All existing studies on acoustic H-M AD were conducted using a similar setup. This experimental setup consists of a user talking either to a interlocutor or to an SDS within the same conversation. Regarding the addressee patterns, most analyses of the speech characteristics capture clear differences between human-directed and machine-directed utterances [30,31].

It furthermore has to be mentioned that the so far used data sets capture the capabilities of actual human-computer interaction systems, which are significantly lower compared to humans’ communicational capabilities. Neither the complexity of the utterances, the ability to process ellipses/topic changes, nor the understanding of emotional or laughter speech is similar between them [32,33].

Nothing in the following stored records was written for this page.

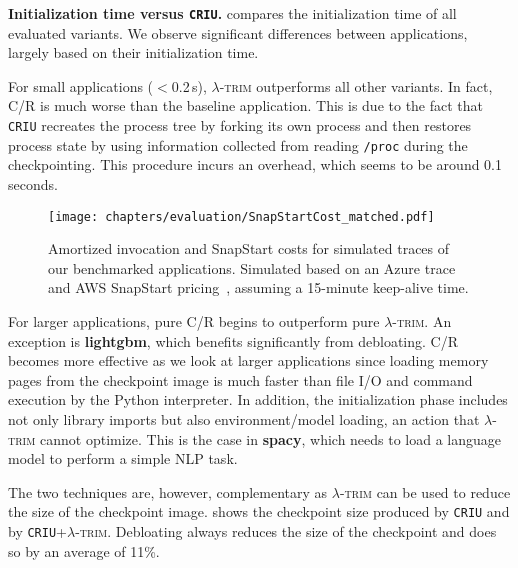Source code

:\documentclass[sigplan,screen]{acmart}
\newcommand{\sys}{\textsc{\ensuremath{\lambda}-trim}\xspace}
\newcommand{\heading}[1]{\vspace{4pt}\noindent\textbf{#1.}}
\newcommand{\application}[1]{{\textcolor{pennblue}{\textbf{#1}}}}
\begin{document}
\heading{Initialization time versus \texttt{CRIU}}
 compares the initialization time of all evaluated variants.
We observe significant differences between applications, largely based on their initialization time.

For small applications ($<$0.2\,s), \sys outperforms all other variants.
In fact, C/R is much worse than the baseline application.
This is due to the fact that \texttt{CRIU} recreates the process tree by forking its own process and then restores process state by using information collected from reading \texttt{/proc} during the checkpointing.
This procedure incurs an overhead, which seems to be around 0.1 seconds.

\begin{figure*}[t!]
  \centering
    
    \texttt{[image: chapters/evaluation/SnapStartCost\_matched.pdf]}

\vspace{-0.7em}
  \caption{Amortized invocation and SnapStart costs for simulated traces of our benchmarked applications.
Simulated based on an Azure trace~\cite{wild2020} and AWS SnapStart pricing~\cite{sspricing}, assuming a 15-minute keep-alive time.}
  \label{fig:snapstartcost}
\end{figure*}

For larger applications, pure C/R begins to outperform pure \sys.
An exception is \application{lightgbm}, which benefits significantly from debloating.
C/R becomes more effective as we look at larger applications 
since loading memory pages from the checkpoint image is much faster than file I/O and command execution by the Python interpreter.
In addition, the initialization phase includes not only library imports but also environment/model loading, an action that \sys cannot optimize.
This is the case in \application{spacy}, which needs to load a language model to perform a simple NLP task.










The two techniques are, however, complementary as \sys can be used to reduce the size of the checkpoint image.
 shows the checkpoint size produced by \texttt{CRIU} and by \texttt{CRIU}+\sys.
Debloating always reduces the size of the checkpoint and does so by an average of 11\%.
\end{document}
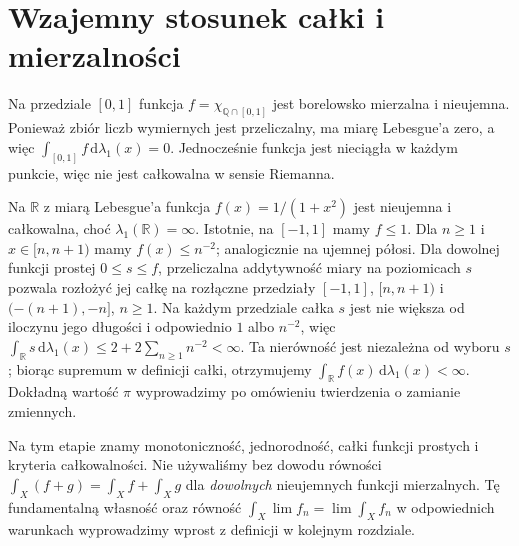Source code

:\section{Wzajemny stosunek całki i mierzalności}

\begin{przyklad}
Na przedziale $[0,1]$ funkcja
$f=\chi_{\mathbb Q\cap[0,1]}$ jest borelowsko
mierzalna i nieujemna. Ponieważ zbiór liczb
wymiernych jest przeliczalny, ma miarę Lebesgue'a
zero, a więc $\int_{[0,1]} f\,\mathrm d\lambda_1(x)=0$.
Jednocześnie funkcja jest nieciągła w każdym punkcie,
więc nie jest całkowalna w sensie Riemanna.
\end{przyklad}

\begin{przyklad}
Na $\mathbb R$ z miarą Lebesgue'a funkcja
$f(x)=1/(1+x^2)$ jest nieujemna i całkowalna, choć
$\lambda_1(\mathbb R)=\infty$. Istotnie, na $[-1,1]$
mamy $f\le1$. Dla $n\ge1$ i $x\in[n,n+1)$ mamy
$f(x)\le n^{-2}$; analogicznie na ujemnej półosi.
Dla dowolnej funkcji prostej $0\le s\le f$,
przeliczalna addytywność miary na poziomicach $s$
pozwala rozłożyć jej całkę na rozłączne przedziały
$[-1,1]$, $[n,n+1)$ i $(-(n+1),-n]$, $n\ge1$.
Na każdym przedziale całka $s$ jest nie większa
od iloczynu jego długości i odpowiednio $1$ albo
$n^{-2}$, więc
$\int_{\mathbb R}s\,\mathrm d\lambda_1(x)
\le2+2\sum_{n\ge1}n^{-2}<\infty$.
Ta nierówność jest niezależna od wyboru $s$;
biorąc supremum w definicji całki, otrzymujemy
$\int_{\mathbb R} f(x)\,\mathrm d\lambda_1(x)<\infty$. Dokładną wartość $\pi$ wyprowadzimy
po omówieniu twierdzenia o zamianie zmiennych.
\end{przyklad}

\begin{uwaga}
Na tym etapie znamy monotoniczność, jednorodność,
całki funkcji prostych i kryteria całkowalności.
Nie używaliśmy bez dowodu równości
$\int_X(f+g)=\int_X f+\int_X g$ dla \emph{dowolnych}
nieujemnych funkcji mierzalnych. Tę fundamentalną
własność oraz równość $\int_X\lim f_n=\lim\int_X f_n$
w odpowiednich warunkach wyprowadzimy wprost
z definicji w kolejnym rozdziale.
\end{uwaga}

The existing studies were designed in such a way that the system and the interlocutor always played different dialogue roles, e.g., the system tended to interact with the user passively, only responding to the user’s queries, while the interlocutor could behave actively, initiating his or her interaction with the user [9,14]. Moreover, the H-M interaction was more problem-oriented than the H-H one [34,35]. The various dialogue roles resulted in essential lexical differences between the H-M and the H-H dialogue domains [31,36]. Furthermore, the effect of a visible counterpart arose since the user could see both conversational partners simultaneously. The authors of [37] investigated this effect and noted that the way people talked to a technical system depended on how it looked like, i.e., whether it had a human-like appearance or not. As a result, these factors could potentially influence speakers’ behaviour, leading to more obvious addressee patterns. Regarding H-M dialogues, humans usually have some negative experience in their daily living to adapt themselves to the limitations of technical systems. This results in a slower, more pronounced but less modulated way of speaking with a limited vocabulary and being mostly non-spontaneous [15,38]. Given these considerations, we claim that a real benchmark data set for AD systems should take into account future developments where H-H and H-M dialogues are getting more similar due to the growing capabilities of future technical systems.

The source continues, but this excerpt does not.